The agreement, which the SEC announced Tuesday, would provide a broad waiver of the privileges the bank invoked in order to remain silent about how it disclosed information to shareholders regarding the $50 billion merger deal it struck in September 2008.
In particular the order would allow the SEC to assess further details surrounding the bank's alleged failure to disclose information concerning the awarding of bonuses to Merrill employees, the agency said.
BofA has come under fire from the SEC, New York Attorney General Andrew Cuomo, investors and others for its handling of the deal, in which it purportedly failed to provide key details to shareholders — including authorization of up to $5.8 billion in bonuses for Merrill employees and the full extent of Merrill's record $27.6 billion loss in 2008.
By waiving privilege, the bank is in a position to reveal documents and other information detailing its role and the role of lawyers, including those from the firms Wachtell Lipton Rosen & Katz and Shearman & Sterling LLP, in deciding what information to provide in proxy statements and other documents.
Additionally, the order would allow the agency to investigate previously privileged details regarding Merrill's financial results, BofA's decision not to invoke a material adverse change clause in its merger agreement — which could have allowed it to back out of the deal — when the investment bank's losses came to light, and BofA's communications with federal officials regarding financial assistance in connection with the merger, according to SEC spokesman John Heine.
Any information revealed as a result of the privilege waiver also could be passed along to other government authorities investigating matters pertaining to the merger, including federal and state regulators, Heine said.

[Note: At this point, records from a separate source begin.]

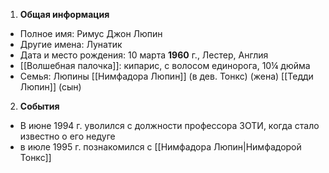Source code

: 1. **Общая информация**
 - Полное имя: Римус Джон Люпин
 - Другие имена: Лунатик
 - Дата и место рождения: 10 марта **1960** г., Лестер, Англия
 - [[Волшебная палочка]]: кипарис, с волосом единорога, 10¼ дюйма
 - Семья: Люпины
	[[Нимфадора Люпин]] (в дев. Тонкс) (жена)
	[[Тедди Люпин]] (сын)

2. **События**
 - В июне 1994 г. уволился с должности профессора ЗОТИ, когда стало известно о его недуге
 - в июле 1995 г. познакомился с [[Нимфадора Люпин|Нимфадорой Тонкс]]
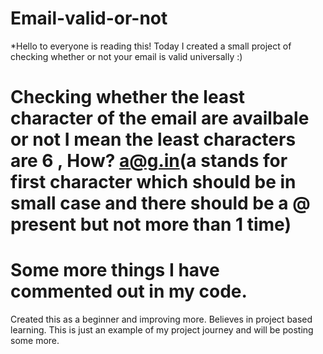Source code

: # Email-valid-or-not
*Hello to everyone is reading this!
Today I created a small project of checking whether or not your email is valid universally :) 
# Checking whether the least character of the email are availbale or not I mean the least characters are 6 , How? a@g.in(a stands for first character which should be in small case and there should be a @ present but not more than 1 time)
# Some more things I have commented out in my code.
Created this as a beginner and improving more.
Believes in project based learning.
This is just an example of my project journey and will be posting some more.   
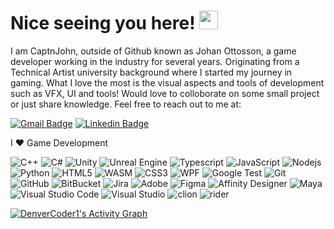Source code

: # Nice seeing you here! <img src="https://raw.githubusercontent.com/aemmadi/aemmadi/master/wave.gif" width="30">

I am CaptnJohn, outside of Github known as Johan Ottosson, a game developer working in the industry for several years. Originating from a Technical Artist university background where I started my journey in gaming. What I love the most is the visual aspects and tools of development such as VFX, UI and tools! Would love to colloborate on some small project or just share knowledge. Feel free to reach out to me at:

[![Gmail Badge](https://img.shields.io/badge/-jottossonta@gmail.com-c14438?style=flat-square&logo=Gmail&logoColor=white&link=mailto:jottossonta@gmail.com)](mailto:jottossonta@gmail.com)
[![Linkedin Badge](https://img.shields.io/badge/-johancaptnjohn-blue?style=flat-square&logo=Linkedin&logoColor=white&link=https://www.linkedin.com/in/johancaptnjohn/)](https://www.linkedin.com/in/johancaptnjohn/)

I ❤️ Game Development

![C++](https://img.shields.io/badge/-C++-00599C?style=flat-square&logo=c++)
![C#](https://img.shields.io/badge/-csharp-00599C?style=flat-square&logo=c-sharp)
![Unity](https://img.shields.io/badge/-Unity-black?style=flat-square&logo=unity)
![Unreal Engine](https://img.shields.io/badge/-UnrealEngine-black?style=flat-square&logo=unrealengine)
![Typescript](https://img.shields.io/badge/-Typescript-00599C?style=flat-square&logo=c)
![JavaScript](https://img.shields.io/badge/-JavaScript-black?style=flat-square&logo=javascript)
![Nodejs](https://img.shields.io/badge/-Nodejs-black?style=flat-square&logo=Node.js)
![Python](https://img.shields.io/badge/-Python-black?style=flat-square&logo=Python)
![HTML5](https://img.shields.io/badge/-HTML5-E34F26?style=flat-square&logo=html5&logoColor=white)
![WASM](https://img.shields.io/badge/-WASM-00599C?style=flat-square&logo=wasm)
![CSS3](https://img.shields.io/badge/-CSS3-1572B6?style=flat-square&logo=css3)
![WPF](https://img.shields.io/badge/-WPF-5C2D91?style=flat-square&logo=WPF)
![Google Test](https://img.shields.io/badge/googletest-black?style=flat-square&logo=google-test)
![Git](https://img.shields.io/badge/-Git-black?style=flat-square&logo=git)
![GitHub](https://img.shields.io/badge/-GitHub-181717?style=flat-square&logo=github)
![BitBucket](https://img.shields.io/badge/-BitBucket-darkblue?style=flat-square&logo=bitbucket)
![Jira](https://img.shields.io/badge/-Jira-darkblue?style=flat-square&logo=Jira)
![Adobe](https://img.shields.io/badge/-Adobe-black?style=flat-square&logo=Adobe)
![Figma](https://img.shields.io/badge/-Figma-black?style=flat-square&logo=Figma)
![Affinity Designer](https://img.shields.io/badge/-AffinityDesigner-black?style=flat-square&logo=AffinityDesigner)
![Maya](https://img.shields.io/badge/-Maya-darkblue?style=flat-square&logo=Maya)
![Visual Studio Code](https://img.shields.io/badge/-visualstudiocode-darkblue?style=flat-square&logo=visualstudiocode)
![Visual Studio](https://img.shields.io/badge/-visualstudio-darkblue?style=flat-square&logo=visualstudio)
![clion](https://img.shields.io/badge/-clion-black?style=flat-square&logo=clion)
![rider](https://img.shields.io/badge/-rider-black?style=flat-square&logo=rider)


<!-- https://github.com/ashutosh00710/github-readme-activity-graph -->
<a href="https://github.com/ashutosh00710/github-readme-activity-graph"><img alt="DenverCoder1's Activity Graph" src="https://denvercoder1-activity-graph.herokuapp.com/graph/?username=captnjohn&bg_color=1F222E&color=F8D866&line=F85D7F&point=FFFFFF&hide_border=true" /></a>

BofA spokesman Larry DiRita said Wednesday that "given the pressure in multiple inquiries to provide additional insight, we've decided to waive it in this matter to get the issue behind us."
"We've got nothing to hide," he said, adding that the bank is certain it has handled the merger appropriately.

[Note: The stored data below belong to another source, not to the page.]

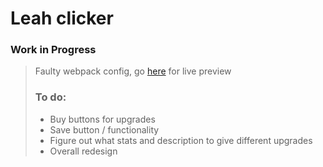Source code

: # Leah clicker
### Work in Progress
> Faulty webpack config, go [here](https://atlexeide.github.io/leah-clicker/src/index.html) for live preview
> ### To do:
> * Buy buttons for upgrades
> * Save button / functionality
> * Figure out what stats and description to give different upgrades
> * Overall redesign
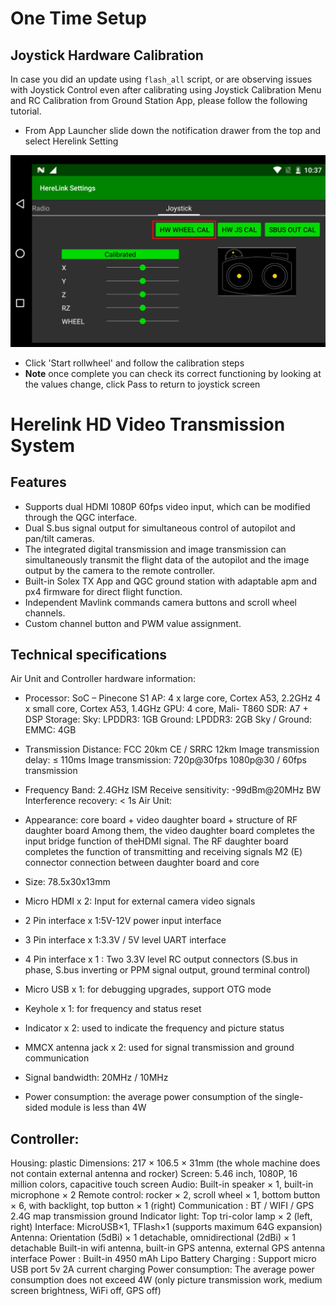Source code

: # One Time Setup

## Joystick Hardware Calibration

In case you did an update using `flash_all` script, or are observing issues with Joystick Control even after calibrating using Joystick Calibration Menu and RC Calibration from Ground Station App, please follow the following tutorial.

* From App Launcher slide down the notification drawer from the top and select Herelink Setting


![](../.gitbook/assets/hw-wheel-2.jpg)

* Click 'Start rollwheel'  and follow the calibration steps
* **Note** once complete you can check its correct functioning by looking at the values change, click Pass to return to joystick screen


# Herelink HD Video Transmission System


## Features
* Supports dual HDMI 1080P 60fps video input, which can be modified through the QGC interface.
* Dual S.bus signal output for simultaneous control of autopilot and pan/tilt cameras.
* The integrated digital transmission and image transmission can simultaneously transmit the flight data of the autopilot and the image output by the camera  to the remote controller.
* Built-in Solex TX App and QGC ground station with adaptable apm and px4 firmware for direct flight function.
* Independent Mavlink commands camera buttons and scroll wheel channels.
* Custom channel button and PWM value assignment.


## Technical specifications

Air Unit and Controller hardware information:

* Processor: SoC – Pinecone S1 AP: 4 x large core, Cortex A53, 2.2GHz 4 x small core, Cortex A53, 1.4GHz GPU: 4 core, Mali-
T860 SDR: A7 + DSP Storage: Sky: LPDDR3: 1GB Ground: LPDDR3: 2GB Sky / Ground: EMMC: 4GB

* Transmission Distance: FCC 20km CE / SRRC 12km Image transmission delay: ≤ 110ms Image transmission: 720p@30fps 1080p@30 / 60fps transmission

* Frequency Band: 2.4GHz ISM Receive sensitivity: -99dBm@20MHz BW Interference recovery: < 1s
Air Unit:

* Appearance: core board + video daughter board + structure of RF daughter board
Among them, the video daughter board completes the input bridge function of theHDMI signal.
The RF daughter board completes the function of transmitting and receiving signals
M2 (E) connector connection between daughter board and core

* Size: 78.5x30x13mm

* Micro HDMI x 2: Input for external camera video signals

* 2 Pin interface x 1:5V-12V power input interface
* 3 Pin interface x 1:3.3V / 5V level UART interface
* 4 Pin interface x 1 : Two 3.3V level RC output connectors (S.bus in phase, S.bus inverting or PPM signal output, ground terminal control)
* Micro USB x 1: for debugging upgrades, support OTG mode
* Keyhole x 1: for frequency and status reset
* Indicator x 2: used to indicate the frequency and picture status
* MMCX antenna jack x 2: used for signal transmission and ground communication
* Signal bandwidth: 20MHz / 10MHz
* Power consumption: the average power consumption of the single-sided module is less than 4W

## Controller:

Housing: plastic
Dimensions: 217 × 106.5 × 31mm (the whole machine does not contain external antenna and rocker)
Screen: 5.46 inch, 1080P, 16 million colors, capacitive touch screen
Audio: Built-in speaker × 1, built-in microphone × 2
Remote control: rocker × 2, scroll wheel × 1, bottom button × 6, with backlight, top button × 1 (right)
Communication : BT / WIFI / GPS 2.4G map transmission ground
Indicator light: Top tri-color lamp × 2 (left, right)
Interface: MicroUSB×1, TFlash×1 (supports maximum 64G expansion)
Antenna: Orientation (5dBi) × 1 detachable, omnidirectional (2dBi) × 1 detachable
Built-in wifi antenna, built-in GPS antenna, external GPS antenna interface
Power : Built-in 4950 mAh Lipo Battery
Charging : Support micro USB port 5v 2A current charging
Power consumption: The average power consumption does not exceed 4W (only picture transmission work, medium screen brightness, WiFi off, GPS off)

The heat has been turned up on the SEC following Judge Rakoff's rejection of the agency's proposed $33 million settlement over the bonus disclosures. In that ruling the judge criticized the agency for not targeting individuals who were involved in the companies’ merger and questioned management’s apparent outsourcing of disclosure determinations to legal professionals.

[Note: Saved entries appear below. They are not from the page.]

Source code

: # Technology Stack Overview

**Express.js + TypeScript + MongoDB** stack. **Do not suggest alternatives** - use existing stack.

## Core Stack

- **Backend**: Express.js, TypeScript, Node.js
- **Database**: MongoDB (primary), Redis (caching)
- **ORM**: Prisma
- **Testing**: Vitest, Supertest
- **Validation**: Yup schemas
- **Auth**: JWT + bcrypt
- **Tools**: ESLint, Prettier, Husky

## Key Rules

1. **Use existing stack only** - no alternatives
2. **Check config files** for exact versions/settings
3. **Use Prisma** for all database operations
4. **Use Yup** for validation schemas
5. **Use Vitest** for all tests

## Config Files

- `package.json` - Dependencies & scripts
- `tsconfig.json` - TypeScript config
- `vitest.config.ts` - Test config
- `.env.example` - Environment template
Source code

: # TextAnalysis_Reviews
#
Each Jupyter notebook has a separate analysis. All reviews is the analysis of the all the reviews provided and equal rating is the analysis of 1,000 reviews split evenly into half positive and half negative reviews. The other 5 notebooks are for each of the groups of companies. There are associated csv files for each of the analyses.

“The SEC states, as noted, that culpable intent was nonetheless lacking because the lawyers made all the relevant decisions,” Judge Rakoff said in the Sept. 14 opinion, referring to the agency’s reasoning for not pursuing claims against individuals. “But, if so, then how can the lawyers be said to lack intent?”
Although experts have told the court that the merger disclosures were handled according to standard procedure, and the bank has maintained that it did nothing wrong in connection with soliciting shareholder approval, some legal analysts have said the waiver of privilege could help turn the law firms involved in the deal into targets for SEC and other regulatory investigations.
The SEC litigation in the Southern District of New York is far from the only legal entanglement over the controversial merger, which some observers have said was pushed along by federal authorities.
On Monday a judge in the Delaware Chancery Court refused to throw out a shareholder lawsuit against outgoing Bank of America Corp. CEO Kenneth Lewis and the company's board of directors over their alleged failure to warn investors about Merrill's 2008 losses before the vote on the acquisition.
Last month Cuomo subpoenaed five members of BofA's board as part of its investigation into the Merrill acquisition, the Associated Press reported.
Representatives and attorneys for BofA and the SEC did not immediately respond to requests for comment Thursday.
The U.S. Department of Justice and the FBI in Charlotte, N.C., also are reportedly conducting their own investigation of the merger, the Charlotte Observer reported, citing a "knowledgeable source."
BofA is represented by Cleary Gottlieb Steen & Hamilton LLP in the SEC case. Paul Weiss Rifkind Wharton & Garrison LLP has also joined in representing the bank.
The case is U.S. Securities and Exchange Commission v. Bank of America Corp., case number 09-cv-06829, in the U.S. District Court for the Southern District of New York.